**Task to complete**. Your task is to print all of the data word for word.
------------------------------------------------------------
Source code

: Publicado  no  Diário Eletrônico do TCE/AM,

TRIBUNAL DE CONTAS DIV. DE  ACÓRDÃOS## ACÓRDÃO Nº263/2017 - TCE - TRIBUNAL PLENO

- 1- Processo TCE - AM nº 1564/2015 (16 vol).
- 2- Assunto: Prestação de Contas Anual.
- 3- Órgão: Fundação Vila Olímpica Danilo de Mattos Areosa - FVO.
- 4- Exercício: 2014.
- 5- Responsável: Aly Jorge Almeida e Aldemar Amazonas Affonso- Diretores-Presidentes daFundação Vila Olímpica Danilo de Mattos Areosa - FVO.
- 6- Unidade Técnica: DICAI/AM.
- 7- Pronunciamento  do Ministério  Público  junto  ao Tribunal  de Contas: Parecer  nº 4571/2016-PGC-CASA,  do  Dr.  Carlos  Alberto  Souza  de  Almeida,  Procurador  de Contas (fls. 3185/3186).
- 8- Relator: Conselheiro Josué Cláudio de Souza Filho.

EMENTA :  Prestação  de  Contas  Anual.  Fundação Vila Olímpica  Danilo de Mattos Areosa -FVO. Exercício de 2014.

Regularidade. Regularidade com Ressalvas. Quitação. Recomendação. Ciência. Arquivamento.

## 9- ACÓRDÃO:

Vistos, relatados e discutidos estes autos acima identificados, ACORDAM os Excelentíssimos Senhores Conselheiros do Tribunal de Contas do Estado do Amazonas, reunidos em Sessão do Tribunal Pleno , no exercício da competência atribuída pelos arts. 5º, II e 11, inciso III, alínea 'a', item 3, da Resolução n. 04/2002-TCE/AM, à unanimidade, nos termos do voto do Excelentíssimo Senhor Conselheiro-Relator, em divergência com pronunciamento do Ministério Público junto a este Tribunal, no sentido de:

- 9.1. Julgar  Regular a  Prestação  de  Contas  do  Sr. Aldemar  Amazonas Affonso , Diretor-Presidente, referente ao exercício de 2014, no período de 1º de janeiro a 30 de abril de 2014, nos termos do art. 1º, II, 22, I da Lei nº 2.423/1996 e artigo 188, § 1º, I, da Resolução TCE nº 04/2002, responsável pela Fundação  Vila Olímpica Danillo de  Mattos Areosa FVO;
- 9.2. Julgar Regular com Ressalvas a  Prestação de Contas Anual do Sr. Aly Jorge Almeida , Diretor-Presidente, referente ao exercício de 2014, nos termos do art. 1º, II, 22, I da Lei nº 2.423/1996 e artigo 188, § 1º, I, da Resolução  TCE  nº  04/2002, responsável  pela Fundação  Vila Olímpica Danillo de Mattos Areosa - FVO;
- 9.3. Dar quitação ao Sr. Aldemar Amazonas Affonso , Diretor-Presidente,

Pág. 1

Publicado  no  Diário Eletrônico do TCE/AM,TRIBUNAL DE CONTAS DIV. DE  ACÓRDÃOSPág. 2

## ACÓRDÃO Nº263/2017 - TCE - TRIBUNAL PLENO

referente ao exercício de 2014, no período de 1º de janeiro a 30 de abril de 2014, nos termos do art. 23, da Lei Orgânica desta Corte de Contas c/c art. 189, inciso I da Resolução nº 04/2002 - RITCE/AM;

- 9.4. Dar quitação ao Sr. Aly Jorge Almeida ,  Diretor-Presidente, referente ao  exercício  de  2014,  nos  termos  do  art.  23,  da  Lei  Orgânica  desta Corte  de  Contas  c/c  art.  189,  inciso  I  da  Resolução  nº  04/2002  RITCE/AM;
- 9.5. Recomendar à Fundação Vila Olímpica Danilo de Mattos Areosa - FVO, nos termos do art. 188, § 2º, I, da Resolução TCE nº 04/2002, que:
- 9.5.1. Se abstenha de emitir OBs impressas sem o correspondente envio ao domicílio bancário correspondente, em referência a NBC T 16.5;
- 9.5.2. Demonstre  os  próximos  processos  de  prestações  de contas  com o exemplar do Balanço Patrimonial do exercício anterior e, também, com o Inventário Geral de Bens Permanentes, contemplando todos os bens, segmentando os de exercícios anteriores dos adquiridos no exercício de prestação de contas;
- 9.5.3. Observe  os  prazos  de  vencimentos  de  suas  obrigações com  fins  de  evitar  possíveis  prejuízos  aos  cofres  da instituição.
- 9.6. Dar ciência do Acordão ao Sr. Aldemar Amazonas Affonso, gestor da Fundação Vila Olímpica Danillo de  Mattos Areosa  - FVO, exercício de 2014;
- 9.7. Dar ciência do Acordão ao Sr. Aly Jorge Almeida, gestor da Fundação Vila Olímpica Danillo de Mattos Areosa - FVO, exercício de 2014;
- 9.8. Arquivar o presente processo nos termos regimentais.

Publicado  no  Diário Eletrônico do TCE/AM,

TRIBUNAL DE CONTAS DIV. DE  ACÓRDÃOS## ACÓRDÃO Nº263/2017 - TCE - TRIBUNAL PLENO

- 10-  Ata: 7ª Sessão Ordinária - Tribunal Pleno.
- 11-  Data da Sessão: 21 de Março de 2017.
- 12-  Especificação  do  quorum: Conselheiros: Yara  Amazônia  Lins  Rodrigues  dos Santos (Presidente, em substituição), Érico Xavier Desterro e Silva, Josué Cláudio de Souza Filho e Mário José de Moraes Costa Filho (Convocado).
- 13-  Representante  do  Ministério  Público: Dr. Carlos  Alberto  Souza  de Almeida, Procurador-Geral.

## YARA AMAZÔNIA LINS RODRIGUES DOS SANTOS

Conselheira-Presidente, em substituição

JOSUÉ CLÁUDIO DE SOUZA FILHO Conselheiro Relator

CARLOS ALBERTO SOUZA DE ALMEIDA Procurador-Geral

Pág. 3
------------------------------------------------------------
**Exercise output**.
Source code

: Publicado  no  Diário Eletrônico do TCE/AM,

TRIBUNAL DE CONTAS DIV. DE  ACÓRDÃOS## ACÓRDÃO Nº263/2017 - TCE - TRIBUNAL PLENO

- 1- Processo TCE - AM nº 1564/2015 (16 vol).
- 2- Assunto: Prestação de Contas Anual.
- 3- Órgão: Fundação Vila Olímpica Danilo de Mattos Areosa - FVO.
- 4- Exercício: 2014.
- 5- Responsável: Aly Jorge Almeida e Aldemar Amazonas Affonso- Diretores-Presidentes daFundação Vila Olímpica Danilo de Mattos Areosa - FVO.
- 6- Unidade Técnica: DICAI/AM.
- 7- Pronunciamento  do Ministério  Público  junto  ao Tribunal  de Contas: Parecer  nº 4571/2016-PGC-CASA,  do  Dr.  Carlos  Alberto  Souza  de  Almeida,  Procurador  de Contas (fls. 3185/3186).
- 8- Relator: Conselheiro Josué Cláudio de Souza Filho.

EMENTA :  Prestação  de  Contas  Anual.  Fundação Vila Olímpica  Danilo de Mattos Areosa -FVO. Exercício de 2014.

Regularidade. Regularidade com Ressalvas. Quitação. Recomendação. Ciência. Arquivamento.

## 9- ACÓRDÃO:

Vistos, relatados e discutidos estes autos acima identificados, ACORDAM os Excelentíssimos Senhores Conselheiros do Tribunal de Contas do Estado do Amazonas, reunidos em Sessão do Tribunal Pleno , no exercício da competência atribuída pelos arts. 5º, II e 11, inciso III, alínea 'a', item 3, da Resolução n. 04/2002-TCE/AM, à unanimidade, nos termos do voto do Excelentíssimo Senhor Conselheiro-Relator, em divergência com pronunciamento do Ministério Público junto a este Tribunal, no sentido de:

- 9.1. Julgar  Regular a  Prestação  de  Contas  do  Sr. Aldemar  Amazonas Affonso , Diretor-Presidente, referente ao exercício de 2014, no período de 1º de janeiro a 30 de abril de 2014, nos termos do art. 1º, II, 22, I da Lei nº 2.423/1996 e artigo 188, § 1º, I, da Resolução TCE nº 04/2002, responsável pela Fundação  Vila Olímpica Danillo de  Mattos Areosa FVO;
- 9.2. Julgar Regular com Ressalvas a  Prestação de Contas Anual do Sr. Aly Jorge Almeida , Diretor-Presidente, referente ao exercício de 2014, nos termos do art. 1º, II, 22, I da Lei nº 2.423/1996 e artigo 188, § 1º, I, da Resolução  TCE  nº  04/2002, responsável  pela Fundação  Vila Olímpica Danillo de Mattos Areosa - FVO;
- 9.3. Dar quitação ao Sr. Aldemar Amazonas Affonso , Diretor-Presidente,

Pág. 1

Publicado  no  Diário Eletrônico do TCE/AM,TRIBUNAL DE CONTAS DIV. DE  ACÓRDÃOSPág. 2

## ACÓRDÃO Nº263/2017 - TCE - TRIBUNAL PLENO

referente ao exercício de 2014, no período de 1º de janeiro a 30 de abril de 2014, nos termos do art. 23, da Lei Orgânica desta Corte de Contas c/c art. 189, inciso I da Resolução nº 04/2002 - RITCE/AM;

- 9.4. Dar quitação ao Sr. Aly Jorge Almeida ,  Diretor-Presidente, referente ao  exercício  de  2014,  nos  termos  do  art.  23,  da  Lei  Orgânica  desta Corte  de  Contas  c/c  art.  189,  inciso  I  da  Resolução  nº  04/2002  RITCE/AM;
- 9.5. Recomendar à Fundação Vila Olímpica Danilo de Mattos Areosa - FVO, nos termos do art. 188, § 2º, I, da Resolução TCE nº 04/2002, que:
- 9.5.1. Se abstenha de emitir OBs impressas sem o correspondente envio ao domicílio bancário correspondente, em referência a NBC T 16.5;
- 9.5.2. Demonstre  os  próximos  processos  de  prestações  de contas  com o exemplar do Balanço Patrimonial do exercício anterior e, também, com o Inventário Geral de Bens Permanentes, contemplando todos os bens, segmentando os de exercícios anteriores dos adquiridos no exercício de prestação de contas;
- 9.5.3. Observe  os  prazos  de  vencimentos  de  suas  obrigações com  fins  de  evitar  possíveis  prejuízos  aos  cofres  da instituição.
- 9.6. Dar ciência do Acordão ao Sr. Aldemar Amazonas Affonso, gestor da Fundação Vila Olímpica Danillo de  Mattos Areosa  - FVO, exercício de 2014;
- 9.7. Dar ciência do Acordão ao Sr. Aly Jorge Almeida, gestor da Fundação Vila Olímpica Danillo de Mattos Areosa - FVO, exercício de 2014;
- 9.8. Arquivar o presente processo nos termos regimentais.

Publicado  no  Diário Eletrônico do TCE/AM,

TRIBUNAL DE CONTAS DIV. DE  ACÓRDÃOS## ACÓRDÃO Nº263/2017 - TCE - TRIBUNAL PLENO

- 10-  Ata: 7ª Sessão Ordinária - Tribunal Pleno.
- 11-  Data da Sessão: 21 de Março de 2017.
- 12-  Especificação  do  quorum: Conselheiros: Yara  Amazônia  Lins  Rodrigues  dos Santos (Presidente, em substituição), Érico Xavier Desterro e Silva, Josué Cláudio de Souza Filho e Mário José de Moraes Costa Filho (Convocado).
- 13-  Representante  do  Ministério  Público: Dr. Carlos  Alberto  Souza  de Almeida, Procurador-Geral.

## YARA AMAZÔNIA LINS RODRIGUES DOS SANTOS

Conselheira-Presidente, em substituição

JOSUÉ CLÁUDIO DE SOUZA FILHO Conselheiro Relator

CARLOS ALBERTO SOUZA DE ALMEIDA Procurador-Geral

Pág. 3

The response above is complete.